Nada como terra de ninguém para ressucitar uns mortos. Iron Maiden, Aerosmith, Slayer, Megadeth, sendo a lista não exaustiva. Os monstros do roque reunem-se nessa cidade cercada por uvas e garrafas que, juntas, fazem o Muscadet du Pays Nantais. Precisamos encontrar o responsável.

O campo, que 335 dias por ano é dedicado ao nada, é controlado pelos intermitentes do espetaculo, espécie em extinção formada por anormais, psicopatas, timidos; descoloridores de cabelo, tatuados e botinudos, todos muito gentis. O responsável chegou e dirige um quadriciclo fumacento, bermudas jeans que ja foram calças e coturnos azuis. Fala como quem tivesse acordado e lavado a boca com muscadet. "Eu tenho suas chaves". Obrigado, santo homem, mas esse cabelo ta meio feio.

O restaurante é o primeiro "prédio" que saiu dos containeres e foi montado com bastante lona branca, plastico e ferro. As portas estão abertas para uma temporada em que os intermitentes virão ocupar nossas mesas a cada meio-dia ou hora da janta. Entradas, saladas, frutas, carne, carne, peixe, carne; frango também. Doces, tortas, bolos, queijos; café e bolachas, sanduiches. Leitinho e pãozinho de manhã. E vinho - tinto, branco e rosado.

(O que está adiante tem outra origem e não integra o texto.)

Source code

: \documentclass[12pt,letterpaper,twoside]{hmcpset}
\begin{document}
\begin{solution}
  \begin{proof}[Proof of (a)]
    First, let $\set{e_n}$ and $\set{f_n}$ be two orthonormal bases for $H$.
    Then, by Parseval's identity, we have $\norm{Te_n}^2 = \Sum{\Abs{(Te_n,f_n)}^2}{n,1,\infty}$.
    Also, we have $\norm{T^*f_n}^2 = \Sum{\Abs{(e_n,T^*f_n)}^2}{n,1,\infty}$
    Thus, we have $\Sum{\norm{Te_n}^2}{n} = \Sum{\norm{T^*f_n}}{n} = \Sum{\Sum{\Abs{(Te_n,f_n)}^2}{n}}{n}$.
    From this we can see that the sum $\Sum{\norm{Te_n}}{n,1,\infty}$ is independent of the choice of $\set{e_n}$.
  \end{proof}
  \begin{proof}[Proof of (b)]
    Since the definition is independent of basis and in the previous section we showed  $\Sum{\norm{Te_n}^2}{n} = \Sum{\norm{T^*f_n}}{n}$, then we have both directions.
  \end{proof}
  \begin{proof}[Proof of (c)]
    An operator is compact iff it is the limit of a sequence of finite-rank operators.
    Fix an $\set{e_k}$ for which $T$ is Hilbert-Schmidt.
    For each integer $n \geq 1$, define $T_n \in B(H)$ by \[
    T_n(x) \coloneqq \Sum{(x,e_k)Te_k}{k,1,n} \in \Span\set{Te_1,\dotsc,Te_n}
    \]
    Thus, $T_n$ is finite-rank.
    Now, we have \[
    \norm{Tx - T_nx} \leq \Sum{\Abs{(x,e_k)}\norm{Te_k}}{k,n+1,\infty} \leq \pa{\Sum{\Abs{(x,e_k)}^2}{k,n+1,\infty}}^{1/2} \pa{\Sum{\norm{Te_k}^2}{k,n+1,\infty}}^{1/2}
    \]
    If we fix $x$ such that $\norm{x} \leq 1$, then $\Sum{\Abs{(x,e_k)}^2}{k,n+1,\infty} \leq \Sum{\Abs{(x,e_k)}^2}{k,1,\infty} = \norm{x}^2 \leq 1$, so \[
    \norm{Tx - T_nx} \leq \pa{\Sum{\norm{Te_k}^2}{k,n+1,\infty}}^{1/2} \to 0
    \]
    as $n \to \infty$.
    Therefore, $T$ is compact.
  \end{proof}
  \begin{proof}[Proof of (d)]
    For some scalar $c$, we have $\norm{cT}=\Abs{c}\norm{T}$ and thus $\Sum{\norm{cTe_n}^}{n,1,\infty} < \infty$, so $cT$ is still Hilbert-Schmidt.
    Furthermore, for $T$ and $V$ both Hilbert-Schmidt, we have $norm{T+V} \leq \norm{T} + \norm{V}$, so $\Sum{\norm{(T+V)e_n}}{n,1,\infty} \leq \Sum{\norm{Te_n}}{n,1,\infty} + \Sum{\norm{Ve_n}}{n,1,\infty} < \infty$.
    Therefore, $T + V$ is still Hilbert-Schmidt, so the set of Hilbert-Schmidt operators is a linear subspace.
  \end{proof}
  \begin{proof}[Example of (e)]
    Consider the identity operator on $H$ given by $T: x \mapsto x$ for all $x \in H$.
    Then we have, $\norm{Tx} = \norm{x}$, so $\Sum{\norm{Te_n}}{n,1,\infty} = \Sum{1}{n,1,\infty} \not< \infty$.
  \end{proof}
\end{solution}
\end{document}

A lona abre e mostra o salão vazio que vai virar cozinha  assim que esvaziarmos o caminhãozinho - os caminhões eram três. Duas toneladas de material, de diferentes tamanhos, pesos, importancia e matriz energética cabem em três caminhões - dois deles poderiam ser confundidos com vans, mas o ultimo era um caminhão por certeza. Desce a chapa, desce o forno; empurra a geladeira, cuidado com o fogão; traz a pia mais pra cá, bota o lava louças pra trás. Cuidado com o fio, olha o dedo, porratápesadopácaralhoessaporra. Em uma hora de trabalho conta-se 5 pessoas para descarregar três caminhões. Tudo isso para cozinhar para monstros e intermitentes.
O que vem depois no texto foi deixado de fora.